%%
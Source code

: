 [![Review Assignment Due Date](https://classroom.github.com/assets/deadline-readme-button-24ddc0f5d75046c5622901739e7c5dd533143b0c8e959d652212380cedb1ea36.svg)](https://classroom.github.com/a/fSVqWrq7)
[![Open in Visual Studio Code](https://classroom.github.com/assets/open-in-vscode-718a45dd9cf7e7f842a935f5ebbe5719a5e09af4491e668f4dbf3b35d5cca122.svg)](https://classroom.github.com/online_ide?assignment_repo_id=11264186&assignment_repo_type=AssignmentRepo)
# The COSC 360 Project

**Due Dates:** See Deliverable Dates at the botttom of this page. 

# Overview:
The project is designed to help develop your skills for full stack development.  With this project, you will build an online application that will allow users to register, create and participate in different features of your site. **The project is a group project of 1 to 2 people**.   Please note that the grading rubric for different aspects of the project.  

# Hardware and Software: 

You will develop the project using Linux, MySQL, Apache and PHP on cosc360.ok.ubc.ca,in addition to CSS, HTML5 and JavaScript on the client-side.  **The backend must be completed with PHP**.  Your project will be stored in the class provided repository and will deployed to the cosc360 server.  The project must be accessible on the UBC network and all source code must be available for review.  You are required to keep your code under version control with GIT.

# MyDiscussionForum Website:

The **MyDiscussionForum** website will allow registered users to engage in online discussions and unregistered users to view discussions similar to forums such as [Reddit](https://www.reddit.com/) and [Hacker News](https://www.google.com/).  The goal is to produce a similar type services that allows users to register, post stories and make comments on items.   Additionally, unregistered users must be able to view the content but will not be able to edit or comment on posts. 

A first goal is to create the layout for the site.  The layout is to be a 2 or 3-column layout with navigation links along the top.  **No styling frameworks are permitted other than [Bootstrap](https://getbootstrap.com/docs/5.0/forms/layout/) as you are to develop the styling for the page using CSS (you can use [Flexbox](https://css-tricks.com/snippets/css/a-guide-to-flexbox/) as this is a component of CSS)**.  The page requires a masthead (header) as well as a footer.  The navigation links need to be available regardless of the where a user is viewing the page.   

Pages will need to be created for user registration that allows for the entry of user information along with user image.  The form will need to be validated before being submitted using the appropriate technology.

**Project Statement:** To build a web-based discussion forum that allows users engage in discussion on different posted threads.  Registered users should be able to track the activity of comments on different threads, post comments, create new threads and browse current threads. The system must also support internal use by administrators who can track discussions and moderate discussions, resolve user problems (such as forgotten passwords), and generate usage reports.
%%
%%
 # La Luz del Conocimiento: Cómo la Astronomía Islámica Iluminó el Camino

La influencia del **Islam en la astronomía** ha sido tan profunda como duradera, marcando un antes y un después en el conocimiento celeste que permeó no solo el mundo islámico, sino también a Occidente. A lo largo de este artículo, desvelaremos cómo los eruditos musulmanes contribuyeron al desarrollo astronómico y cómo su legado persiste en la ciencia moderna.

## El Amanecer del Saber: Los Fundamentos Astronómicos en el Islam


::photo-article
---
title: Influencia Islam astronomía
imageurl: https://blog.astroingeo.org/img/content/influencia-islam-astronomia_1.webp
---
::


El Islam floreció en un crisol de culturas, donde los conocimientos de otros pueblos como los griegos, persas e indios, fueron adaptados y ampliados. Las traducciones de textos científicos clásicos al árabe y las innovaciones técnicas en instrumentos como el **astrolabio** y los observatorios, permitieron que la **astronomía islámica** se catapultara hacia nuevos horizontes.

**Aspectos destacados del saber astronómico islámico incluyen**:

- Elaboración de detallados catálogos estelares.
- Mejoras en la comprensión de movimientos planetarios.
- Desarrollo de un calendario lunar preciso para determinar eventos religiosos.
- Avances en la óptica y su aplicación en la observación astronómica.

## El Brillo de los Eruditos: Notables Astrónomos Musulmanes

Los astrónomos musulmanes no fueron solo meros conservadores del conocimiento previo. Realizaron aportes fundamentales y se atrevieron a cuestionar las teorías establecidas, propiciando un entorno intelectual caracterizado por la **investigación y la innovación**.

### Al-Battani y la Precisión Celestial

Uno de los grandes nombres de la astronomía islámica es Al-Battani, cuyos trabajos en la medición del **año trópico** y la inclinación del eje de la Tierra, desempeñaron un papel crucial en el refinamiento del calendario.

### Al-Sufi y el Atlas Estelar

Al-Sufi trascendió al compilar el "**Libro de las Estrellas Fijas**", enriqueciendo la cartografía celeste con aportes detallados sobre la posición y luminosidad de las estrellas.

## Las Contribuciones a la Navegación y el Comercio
%%
• Instructions to follow:
Check each line of the listing above. Copy the ones with the word "will".

• Exercise response:
The project is designed to help develop your skills for full stack development.  With this project, you will build an online application that will allow users to register, create and participate in different features of your site. **The project is a group project of 1 to 2 people**.   Please note that the grading rubric for different aspects of the project.  
You will develop the project using Linux, MySQL, Apache and PHP on cosc360.ok.ubc.ca,in addition to CSS, HTML5 and JavaScript on the client-side.  **The backend must be completed with PHP**.  Your project will be stored in the class provided repository and will deployed to the cosc360 server.  The project must be accessible on the UBC network and all source code must be available for review.  You are required to keep your code under version control with GIT.
The **MyDiscussionForum** website will allow registered users to engage in online discussions and unregistered users to view discussions similar to forums such as [Reddit](https://www.reddit.com/) and [Hacker News](https://www.google.com/).  The goal is to produce a similar type services that allows users to register, post stories and make comments on items.   Additionally, unregistered users must be able to view the content but will not be able to edit or comment on posts. 
Pages will need to be created for user registration that allows for the entry of user information along with user image.  The form will need to be validated before being submitted using the appropriate technology.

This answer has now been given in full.